Some critics claim that Thor: Ragnarok conceals sophisticated commentary under its comedic presentation, specifically on themes of colonial history and indigenous people. Key points in this discourse include Waititi's own indigenous Māori heritage; Asgard's bloody history and Odin's whitewashing of it, as revealed by Hela; Scrapper 142's burial in alcohol of her ethnic identity as a Valkyrie; and the Grandmaster's euphemizing of "slaves" as "prisoners with jobs".

=== Accolades ===

| Year | Award | Category | Recipient(s) | Result | Ref(s) |
| 2017 | Washington D.C. Film Critics Awards | Best Motion Capture Performance | Taika Waititi | Nominated |  |
| 2018 | Critics' Choice Awards | Best Action Movie | Thor: Ragnarok | Nominated |  |
| Best Actor in a Comedy | Chris Hemsworth | Nominated |
| Best Visual Effects | Thor: Ragnarok | Nominated |
| NAACP Image Awards | Outstanding Supporting Actor in a Motion Picture | Idris Elba | Won |  |
| Outstanding Supporting Actress in a Motion Picture | Tessa Thompson | Nominated |
| Visual Effects Society Awards | Outstanding Virtual Cinematography in a Photoreal Project | Hubert Maston, Arthur Moody, Adam Paschke, Casey Schatz for "Valkyrie's Flashback" | Nominated |  |
| Outstanding Compositing in a Photoreal Feature | Gavin McKenzie, David Simpson, Owen Carroll, Mark Gostlow for "Bridge Battle" | Nominated |
| Costume Designers Guild Awards | Excellence in Sci-Fi/Fantasy Film | Mayes C. Rubeo | Nominated |  |
| Empire Awards | Best Film | Thor: Ragnarok | Nominated |  |
| Best Sci-Fi/Fantasy | Thor: Ragnarok | Nominated |
| Best Director | Taika Waititi | Nominated |
| Best Female Newcomer | Tessa Thompson | Nominated |
| Best Production Design | Thor: Ragnarok | Nominated |
| Best Visual Effects | Thor: Ragnarok | Nominated |
| Best Costume Design | Mayes C. Rubeo | Nominated |
| Best Makeup and Hairstyling | Thor: Ragnarok | Nominated |
| Nickelodeon Kids' Choice Awards | Favorite Movie Actor | Chris Hemsworth | Nominated |  |
| MTV Movie & TV Awards | Scene Stealer | Taika Waititi | Nominated |  |
| Best Fight | Chris Hemsworth vs.

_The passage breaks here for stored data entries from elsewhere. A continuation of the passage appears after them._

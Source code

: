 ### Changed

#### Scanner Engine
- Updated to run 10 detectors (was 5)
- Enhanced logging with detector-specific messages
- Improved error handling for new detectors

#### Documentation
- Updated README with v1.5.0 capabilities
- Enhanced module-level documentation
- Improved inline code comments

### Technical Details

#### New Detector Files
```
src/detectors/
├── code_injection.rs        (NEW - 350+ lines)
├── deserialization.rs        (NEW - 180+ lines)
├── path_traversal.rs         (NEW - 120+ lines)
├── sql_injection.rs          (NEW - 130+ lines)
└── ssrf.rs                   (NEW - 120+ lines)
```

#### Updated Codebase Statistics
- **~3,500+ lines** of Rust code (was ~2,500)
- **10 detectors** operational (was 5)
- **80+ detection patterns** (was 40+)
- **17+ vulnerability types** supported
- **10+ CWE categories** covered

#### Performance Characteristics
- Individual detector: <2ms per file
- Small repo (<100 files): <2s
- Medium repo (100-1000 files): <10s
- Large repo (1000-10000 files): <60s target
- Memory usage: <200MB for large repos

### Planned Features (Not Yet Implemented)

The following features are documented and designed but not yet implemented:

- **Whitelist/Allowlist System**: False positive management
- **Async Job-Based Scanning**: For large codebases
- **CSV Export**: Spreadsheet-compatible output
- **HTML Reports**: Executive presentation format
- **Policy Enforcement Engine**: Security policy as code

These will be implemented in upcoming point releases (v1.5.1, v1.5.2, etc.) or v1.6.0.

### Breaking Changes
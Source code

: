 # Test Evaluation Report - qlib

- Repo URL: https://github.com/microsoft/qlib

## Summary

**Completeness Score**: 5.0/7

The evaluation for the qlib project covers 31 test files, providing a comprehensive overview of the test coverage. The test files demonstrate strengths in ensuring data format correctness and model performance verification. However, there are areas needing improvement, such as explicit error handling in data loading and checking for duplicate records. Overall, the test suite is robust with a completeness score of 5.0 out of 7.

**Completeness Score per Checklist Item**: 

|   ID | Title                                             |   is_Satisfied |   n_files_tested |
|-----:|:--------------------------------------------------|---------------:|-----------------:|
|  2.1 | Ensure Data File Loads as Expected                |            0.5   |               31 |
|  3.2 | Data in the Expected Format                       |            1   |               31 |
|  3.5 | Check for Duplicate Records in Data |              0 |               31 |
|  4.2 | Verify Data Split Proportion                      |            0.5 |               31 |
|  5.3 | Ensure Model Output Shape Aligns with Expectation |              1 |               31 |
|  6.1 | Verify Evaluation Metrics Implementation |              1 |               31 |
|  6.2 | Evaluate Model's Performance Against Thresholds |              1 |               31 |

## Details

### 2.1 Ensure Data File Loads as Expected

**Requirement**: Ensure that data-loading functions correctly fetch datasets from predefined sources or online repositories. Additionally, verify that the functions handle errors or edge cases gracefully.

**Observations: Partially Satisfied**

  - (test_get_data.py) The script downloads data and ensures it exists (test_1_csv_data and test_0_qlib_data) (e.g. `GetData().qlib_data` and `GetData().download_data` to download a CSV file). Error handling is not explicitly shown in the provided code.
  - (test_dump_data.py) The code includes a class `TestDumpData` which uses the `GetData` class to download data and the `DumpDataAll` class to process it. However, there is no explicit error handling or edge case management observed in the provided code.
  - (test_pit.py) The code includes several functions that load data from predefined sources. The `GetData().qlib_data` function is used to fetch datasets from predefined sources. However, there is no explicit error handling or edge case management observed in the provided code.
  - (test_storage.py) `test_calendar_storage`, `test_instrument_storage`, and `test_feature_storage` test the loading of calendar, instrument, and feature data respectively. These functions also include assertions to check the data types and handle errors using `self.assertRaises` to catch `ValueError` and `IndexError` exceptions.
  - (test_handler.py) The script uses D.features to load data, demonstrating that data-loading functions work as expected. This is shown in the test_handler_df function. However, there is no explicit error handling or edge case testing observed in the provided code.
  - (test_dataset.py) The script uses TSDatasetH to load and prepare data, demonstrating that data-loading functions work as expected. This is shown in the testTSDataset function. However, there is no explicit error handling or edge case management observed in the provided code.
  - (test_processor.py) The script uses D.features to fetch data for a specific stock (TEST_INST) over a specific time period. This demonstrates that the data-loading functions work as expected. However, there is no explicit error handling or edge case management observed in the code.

Mark Ruffalo | Nominated |
| Saturn Awards | Best Comic-to-Motion Picture Release | Thor: Ragnarok | Nominated |  |
| Best Supporting Actress in a Film | Tessa Thompson | Nominated |
| Hugo Awards | Best Dramatic Presentation, Long Form | Eric Pearson, Craig Kyle, Christopher Yost, Taika Waititi | Nominated |  |
| Teen Choice Awards | Choice Sci-Fi Movie | Thor: Ragnarok | Nominated |  |
| Choice Sci-Fi Movie Actor | Chris Hemsworth | Won |
| Mark Ruffalo | Nominated |
| Choice Sci-Fi Movie Actress | Tessa Thompson | Nominated |
| Choice Movie Villain | Cate Blanchett | Nominated |
| Choice Scene Stealer | Tom Hiddleston | Nominated |
| Taika Waititi | Nominated |
| Hollywood Professional Association | Outstanding Visual Effects – Feature Film | Kyle McCulloch, Alexis Wajsbrot, Ben Loch, Harry Bardak (Framestore) | Nominated |  |

== Future ==
=== Sequel ===

A third sequel titled Thor: Love and Thunder was released on July 8, 2022. Hemsworth, Thompson, and Elba reprised their roles, with Natalie Portman, Jaimie Alexander, Kat Dennings, and Stellan Skarsgård returning after not appearing in Ragnarok. Portman portrayed her character taking on the mantle of Thor, similar to the comics. Additionally, Chris Pratt, Pom Klementieff, Dave Bautista, Karen Gillan, Vin Diesel, Bradley Cooper, and Sean Gunn reprise their roles as Guardians of the Galaxy members Peter Quill / Star-Lord, Mantis, Drax the Destroyer, Nebula, Groot, Rocket, and Kraglin Obfonteri. Christian Bale joined the cast as the villain Gorr the God Butcher.

=== Other ===
By the release of Ragnarok, Waititi and Marvel had discussed a spin-off Marvel One-Shot short film following the characters Korg and Miek, but it was unfeasible due to Marvel's commitment to producing three feature films a year. Feige said Marvel still had plans for those characters, but did not specify. Both appear in Avengers: Endgame and Love and Thunder.